*** Opening EXTRACTED DATA ***
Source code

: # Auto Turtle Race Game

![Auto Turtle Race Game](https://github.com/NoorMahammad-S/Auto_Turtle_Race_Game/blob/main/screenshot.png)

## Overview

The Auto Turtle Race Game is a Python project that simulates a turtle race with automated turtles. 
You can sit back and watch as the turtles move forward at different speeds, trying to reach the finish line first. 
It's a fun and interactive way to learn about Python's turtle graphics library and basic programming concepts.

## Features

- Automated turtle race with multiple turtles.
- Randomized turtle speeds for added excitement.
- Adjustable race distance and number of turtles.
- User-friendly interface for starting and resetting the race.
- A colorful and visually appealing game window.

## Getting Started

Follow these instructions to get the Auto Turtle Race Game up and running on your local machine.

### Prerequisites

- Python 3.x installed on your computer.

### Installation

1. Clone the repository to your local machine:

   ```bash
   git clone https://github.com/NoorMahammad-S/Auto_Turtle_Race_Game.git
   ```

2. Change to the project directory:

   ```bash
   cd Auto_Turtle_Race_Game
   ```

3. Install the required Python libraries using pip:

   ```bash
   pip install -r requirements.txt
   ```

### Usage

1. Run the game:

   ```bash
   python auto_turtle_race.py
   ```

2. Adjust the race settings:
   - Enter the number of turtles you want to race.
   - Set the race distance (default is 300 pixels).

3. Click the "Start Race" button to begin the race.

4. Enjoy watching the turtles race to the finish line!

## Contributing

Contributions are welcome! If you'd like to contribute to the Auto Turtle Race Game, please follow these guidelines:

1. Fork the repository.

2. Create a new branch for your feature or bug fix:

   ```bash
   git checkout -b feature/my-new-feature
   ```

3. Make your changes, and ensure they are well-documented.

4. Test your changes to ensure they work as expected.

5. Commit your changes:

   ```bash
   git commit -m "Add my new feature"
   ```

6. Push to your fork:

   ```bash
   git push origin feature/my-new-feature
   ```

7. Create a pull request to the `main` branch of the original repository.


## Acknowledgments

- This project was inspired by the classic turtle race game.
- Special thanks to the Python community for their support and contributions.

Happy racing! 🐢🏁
*** Closing EXTRACTED DATA ***
TASK INSTRUCTIONS - Type out the material again, matching every line.

EXERCISE RESULT -
Source code

: # Auto Turtle Race Game

![Auto Turtle Race Game](https://github.com/NoorMahammad-S/Auto_Turtle_Race_Game/blob/main/screenshot.png)

## Overview

The Auto Turtle Race Game is a Python project that simulates a turtle race with automated turtles. 
You can sit back and watch as the turtles move forward at different speeds, trying to reach the finish line first. 
It's a fun and interactive way to learn about Python's turtle graphics library and basic programming concepts.

## Features

- Automated turtle race with multiple turtles.
- Randomized turtle speeds for added excitement.
- Adjustable race distance and number of turtles.
- User-friendly interface for starting and resetting the race.
- A colorful and visually appealing game window.

## Getting Started

Follow these instructions to get the Auto Turtle Race Game up and running on your local machine.

### Prerequisites

- Python 3.x installed on your computer.

### Installation

1. Clone the repository to your local machine:

   ```bash
   git clone https://github.com/NoorMahammad-S/Auto_Turtle_Race_Game.git
   ```

2. Change to the project directory:

   ```bash
   cd Auto_Turtle_Race_Game
   ```

3. Install the required Python libraries using pip:

   ```bash
   pip install -r requirements.txt
   ```

### Usage

1. Run the game:

   ```bash
   python auto_turtle_race.py
   ```

2. Adjust the race settings:
   - Enter the number of turtles you want to race.
   - Set the race distance (default is 300 pixels).

3. Click the "Start Race" button to begin the race.

4. Enjoy watching the turtles race to the finish line!

## Contributing

Contributions are welcome! If you'd like to contribute to the Auto Turtle Race Game, please follow these guidelines:

1. Fork the repository.

2. Create a new branch for your feature or bug fix:

   ```bash
   git checkout -b feature/my-new-feature
   ```

3. Make your changes, and ensure they are well-documented.

4. Test your changes to ensure they work as expected.

5. Commit your changes:

   ```bash
   git commit -m "Add my new feature"
   ```

6. Push to your fork:

   ```bash
   git push origin feature/my-new-feature
   ```

7. Create a pull request to the `main` branch of the original repository.


## Acknowledgments

- This project was inspired by the classic turtle race game.
- Special thanks to the Python community for their support and contributions.

Happy racing! 🐢🏁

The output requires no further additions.